Ein Blick ins Jahr 2019: wenig zur Schau gestellte Volksnähe, kein Feuerzeuge-Austeilen, kein Volksfest-Schunkeln: der Wahlkampf spielt sich ausschließlich in den TV-Studios dieser Republik ab. Mehrere Privatsender und der staatliche Rundfunk liefern sich ein Säbelrasseln rund um die politischen Aushängeschilder aller Couleurs. Spitzenkandidaten duellieren sich in verschiedenen Abfolgen, mal kurz, mal lang, einmal unvorbereitet als „Blind Date“, meistens aber bestens auf ihr Gegenüber eingestellt. Nach mehr oder minder symbolischen Buchgeschenken oder sogar schon nach der letzten ausgesprochenen Silbe wird jedes gesprochene Wort auf die Waagschale gelegt und knallhart zerlegt. Irgendwie bleibt der Eindruck, Peter Filzmaier, Wolfgang Bachmeyer und Co. sind die eigentlichen Stars des Wettredens. Und wenn einmal gerade nicht Prime Time ist, sitzen die Wahlwerber in der Pressestunde oder mit Redakteuren der Kleinen Zeitung im Zug. Dieser fährt seltsamerweise immer von Wien nach Linz oder retour. Logisch, denn weiter weg dürfen die Politgranden ja nicht fahren, müssen sie doch am Abend wieder im Scheinwerferlicht eines Wiener TV-Studios sein. Kein Schunkeln, kein Biertrinken, keine Wahlkampfsongs. Vielleicht fehlt allen politischen Akteuren (und nicht nur den Grünen) aufgrund der Dichte an Wahlkämpfen in den letzten Jahren aber auch schlichtweg an Kapital für ausufernde Wähler-Keilereien.

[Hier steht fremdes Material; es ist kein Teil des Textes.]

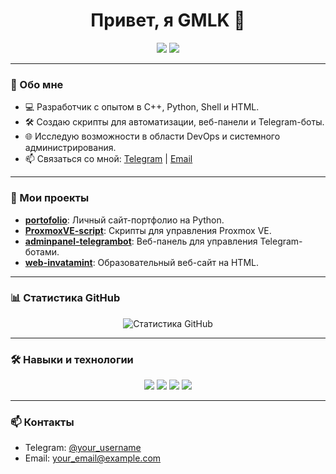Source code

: <h1 align="center">Привет, я GMLK 👋</h1>

<p align="center">
  <img src="https://img.shields.io/badge/Разработчик-C++%20%7C%20Python%20%7C%20Shell-blue?style=flat-square" />
  <img src="https://img.shields.io/badge/Расположение-Молдова-lightgrey?style=flat-square" />
</p>

---

### 🧠 Обо мне

- 💻 Разработчик с опытом в C++, Python, Shell и HTML.
- 🛠️ Создаю скрипты для автоматизации, веб-панели и Telegram-боты.
- 🌐 Исследую возможности в области DevOps и системного администрирования.
- 📫 Связаться со мной: [Telegram](https://t.me/your_username) | [Email](mailto:your_email@example.com)

---

### 🚀 Мои проекты

- [**portofolio**](https://github.com/GMLK-DEVELOPER/portofolio): Личный сайт-портфолио на Python.
- [**ProxmoxVE-script**](https://github.com/GMLK-DEVELOPER/ProxmoxVE-script): Скрипты для управления Proxmox VE.
- [**adminpanel-telegrambot**](https://github.com/GMLK-DEVELOPER/adminpanel-telegrambot): Веб-панель для управления Telegram-ботами.
- [**web-invatamint**](https://github.com/GMLK-DEVELOPER/web-invatamint): Образовательный веб-сайт на HTML.

---

### 📊 Статистика GitHub

<p align="center">
  <img src="https://github-readme-stats.vercel.app/api?username=GMLK-DEVELOPER&show_icons=true&theme=radical" alt="Статистика GitHub" />
</p>

---

### 🛠️ Навыки и технологии

<p align="center">
  <img src="https://img.shields.io/badge/C++-00599C?style=for-the-badge&logo=c%2B%2B&logoColor=white" />
  <img src="https://img.shields.io/badge/Python-3776AB?style=for-the-badge&logo=python&logoColor=white" />
  <img src="https://img.shields.io/badge/Shell-89e051?style=for-the-badge&logo=gnu-bash&logoColor=white" />
  <img src="https://img.shields.io/badge/HTML5-E34F26?style=for-the-badge&logo=html5&logoColor=white" />
</p>

---

### 📫 Контакты

- Telegram: [@your_username](https://t.me/your_username)
- Email: [your_email@example.com](mailto:your_email@example.com)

Etwas, das den Sozialdemokraten ja angeblich schon seit Jahren fehlt, ist nun auch im Wahlkampf an sich nicht eindeutig identifizierbar: die Erzählung. Kein Thema sticht heraus, die Flüchtlingsproblematik scheint nicht akut, die Wirtschaft brummt (noch) und unsere Medienlandschaft ist scheinbar so attraktiv, dass sie sogar bei osteuropäischen Oligarchentöchtern ein attraktives Asset im Portfolio sein könnte. Der Klimawandel, so bedeutend er ist, wird zwar von allen angesprochen, reicht aber alleine nicht zur Gewinnung von Wählerstimmen. Dazu ist seine Lösung (sofern es diese überhaupt gibt) viel zu komplex. Da greift man lieber in die Trickkiste und thematisiert Urlaubsaufenthalte in Nobel-Etablissements an der Cote d’Azur, denn darüber lässt es sich herrlich lamentieren. Der Hintergrund wird oft ausgeblendet, es reicht den Mitbewerber „anzupatzen“. In diesem Fall traf es Pamela Rendi-Wagner, die Jeanne d’Arc der Sozialdemokratie. Denken fällt oft schwer. Dies verwundert aber auch nicht in einem Land, dessen Regierung aus Experten sich, mit Ausnahme eines motivierten Verteidigungsministers, außerordentlich bedeckt hält. „Wenigstens streiten sie nicht!“ ist bei uns schon ein Qualitätsnachweis. Gleichgültigkeit als Maxime des Österreichertums – eh klor!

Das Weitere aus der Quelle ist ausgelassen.